[Recorded data]

= = = = = = =

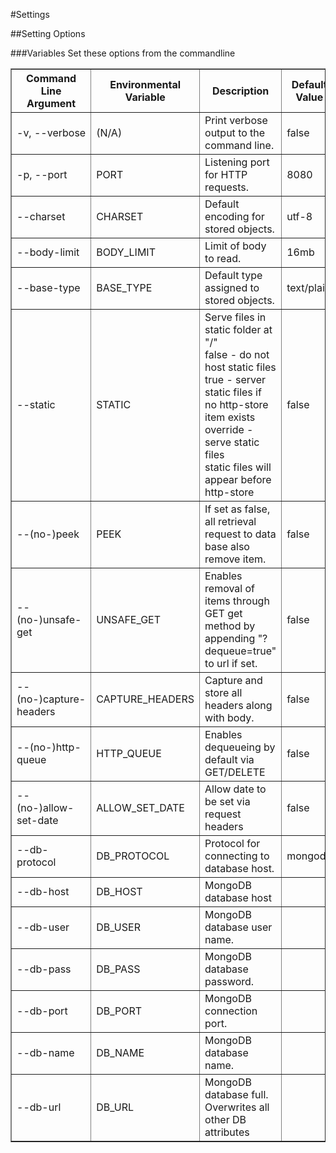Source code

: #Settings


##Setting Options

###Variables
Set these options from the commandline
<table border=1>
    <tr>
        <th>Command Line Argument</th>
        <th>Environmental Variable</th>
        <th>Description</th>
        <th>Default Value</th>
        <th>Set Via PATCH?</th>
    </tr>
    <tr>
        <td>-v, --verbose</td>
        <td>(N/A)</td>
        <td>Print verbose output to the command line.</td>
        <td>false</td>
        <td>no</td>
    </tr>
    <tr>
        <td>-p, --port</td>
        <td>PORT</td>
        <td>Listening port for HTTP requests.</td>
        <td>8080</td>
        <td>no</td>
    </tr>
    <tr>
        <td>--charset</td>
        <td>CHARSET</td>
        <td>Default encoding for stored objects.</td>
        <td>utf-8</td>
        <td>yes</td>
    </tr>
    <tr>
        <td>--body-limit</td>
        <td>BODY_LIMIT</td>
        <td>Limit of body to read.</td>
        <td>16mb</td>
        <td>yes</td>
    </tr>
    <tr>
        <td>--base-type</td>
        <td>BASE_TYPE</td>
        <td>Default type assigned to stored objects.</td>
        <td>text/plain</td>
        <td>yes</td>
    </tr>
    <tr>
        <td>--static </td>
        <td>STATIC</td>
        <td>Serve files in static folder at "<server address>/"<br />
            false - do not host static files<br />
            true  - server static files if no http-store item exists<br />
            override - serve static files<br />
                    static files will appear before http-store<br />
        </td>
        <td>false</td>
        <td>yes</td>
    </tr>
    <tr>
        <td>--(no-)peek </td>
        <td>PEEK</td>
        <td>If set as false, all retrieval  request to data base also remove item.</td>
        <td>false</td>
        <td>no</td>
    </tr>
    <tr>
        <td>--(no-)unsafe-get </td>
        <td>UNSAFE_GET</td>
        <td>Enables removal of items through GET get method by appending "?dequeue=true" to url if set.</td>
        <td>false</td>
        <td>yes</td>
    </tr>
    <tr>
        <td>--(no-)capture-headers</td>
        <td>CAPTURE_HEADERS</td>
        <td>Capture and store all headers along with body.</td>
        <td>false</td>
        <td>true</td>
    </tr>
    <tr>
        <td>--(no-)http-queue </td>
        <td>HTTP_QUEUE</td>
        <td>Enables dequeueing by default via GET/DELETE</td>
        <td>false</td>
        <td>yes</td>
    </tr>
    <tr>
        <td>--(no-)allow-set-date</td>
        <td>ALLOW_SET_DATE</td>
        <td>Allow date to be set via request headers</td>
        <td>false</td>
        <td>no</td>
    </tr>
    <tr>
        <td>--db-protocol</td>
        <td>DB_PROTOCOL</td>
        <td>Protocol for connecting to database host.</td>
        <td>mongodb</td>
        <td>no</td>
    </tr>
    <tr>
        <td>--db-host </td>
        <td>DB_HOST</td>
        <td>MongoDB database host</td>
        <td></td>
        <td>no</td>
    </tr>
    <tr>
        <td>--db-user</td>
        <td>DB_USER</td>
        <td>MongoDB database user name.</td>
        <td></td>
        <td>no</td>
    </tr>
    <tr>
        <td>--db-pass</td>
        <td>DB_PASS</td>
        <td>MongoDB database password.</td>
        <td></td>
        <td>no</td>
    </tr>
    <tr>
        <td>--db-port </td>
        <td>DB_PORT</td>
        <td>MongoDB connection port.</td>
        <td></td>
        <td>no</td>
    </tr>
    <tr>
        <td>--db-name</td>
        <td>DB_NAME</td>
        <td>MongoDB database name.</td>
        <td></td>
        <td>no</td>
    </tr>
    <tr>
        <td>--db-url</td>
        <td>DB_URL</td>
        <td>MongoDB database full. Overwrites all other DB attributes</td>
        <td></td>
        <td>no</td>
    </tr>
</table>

= = = = = = =

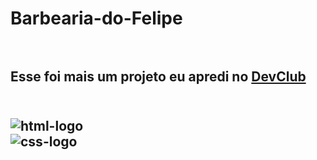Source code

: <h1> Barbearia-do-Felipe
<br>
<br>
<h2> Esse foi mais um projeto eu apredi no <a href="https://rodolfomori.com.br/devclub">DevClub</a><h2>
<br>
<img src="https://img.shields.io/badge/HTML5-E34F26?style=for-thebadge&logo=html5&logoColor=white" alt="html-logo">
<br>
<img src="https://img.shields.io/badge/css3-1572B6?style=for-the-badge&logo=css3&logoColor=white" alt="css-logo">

= = = = = = =

*WHAT THE EXERCISE ASKS:*
Lines holding the word "true" should be counted across the entries; state only how many there are.

*THE COMPLETED TASK:*
3